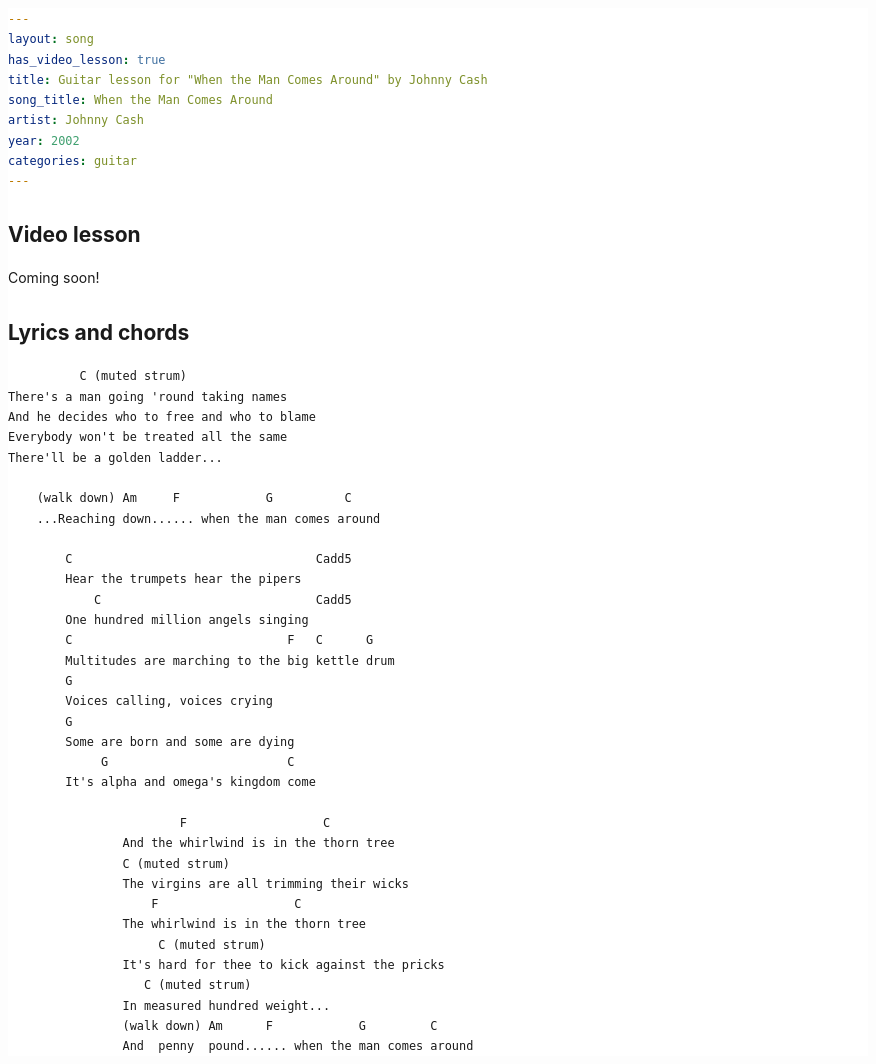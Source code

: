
```yaml
---
layout: song
has_video_lesson: true
title: Guitar lesson for "When the Man Comes Around" by Johnny Cash
song_title: When the Man Comes Around
artist: Johnny Cash
year: 2002
categories: guitar
---
```


## Video lesson



Coming soon!

## Lyrics and chords

              C (muted strum)
    There's a man going 'round taking names
    And he decides who to free and who to blame
    Everybody won't be treated all the same
    There'll be a golden ladder...

        (walk down) Am     F            G          C
        ...Reaching down...... when the man comes around

            C                                  Cadd5
            Hear the trumpets hear the pipers
                C                              Cadd5
            One hundred million angels singing
            C                              F   C      G
            Multitudes are marching to the big kettle drum
            G
            Voices calling, voices crying
            G
            Some are born and some are dying
                 G                         C
            It's alpha and omega's kingdom come

                            F                   C
                    And the whirlwind is in the thorn tree
                    C (muted strum)
                    The virgins are all trimming their wicks
                        F                   C
                    The whirlwind is in the thorn tree
                         C (muted strum)
                    It's hard for thee to kick against the pricks
                       C (muted strum)                 
                    In measured hundred weight...
                    (walk down) Am      F            G         C       
                    And  penny  pound...... when the man comes around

■ About this task ■
Give the data above again, exactly, with every picture removed.

■ Answer to this problem ■
Source code

:
```yaml
---
layout: song
has_video_lesson: true
title: Guitar lesson for "When the Man Comes Around" by Johnny Cash
song_title: When the Man Comes Around
artist: Johnny Cash
year: 2002
categories: guitar
---
```


## Video lesson



Coming soon!

## Lyrics and chords

              C (muted strum)
    There's a man going 'round taking names
    And he decides who to free and who to blame
    Everybody won't be treated all the same
    There'll be a golden ladder...

        (walk down) Am     F            G          C
        ...Reaching down...... when the man comes around

            C                                  Cadd5
            Hear the trumpets hear the pipers
                C                              Cadd5
            One hundred million angels singing
            C                              F   C      G
            Multitudes are marching to the big kettle drum
            G
            Voices calling, voices crying
            G
            Some are born and some are dying
                 G                         C
            It's alpha and omega's kingdom come

                            F                   C
                    And the whirlwind is in the thorn tree
                    C (muted strum)
                    The virgins are all trimming their wicks
                        F                   C
                    The whirlwind is in the thorn tree
                         C (muted strum)
                    It's hard for thee to kick against the pricks
                       C (muted strum)                 
                    In measured hundred weight...
                    (walk down) Am      F            G         C       
                    And  penny  pound...... when the man comes around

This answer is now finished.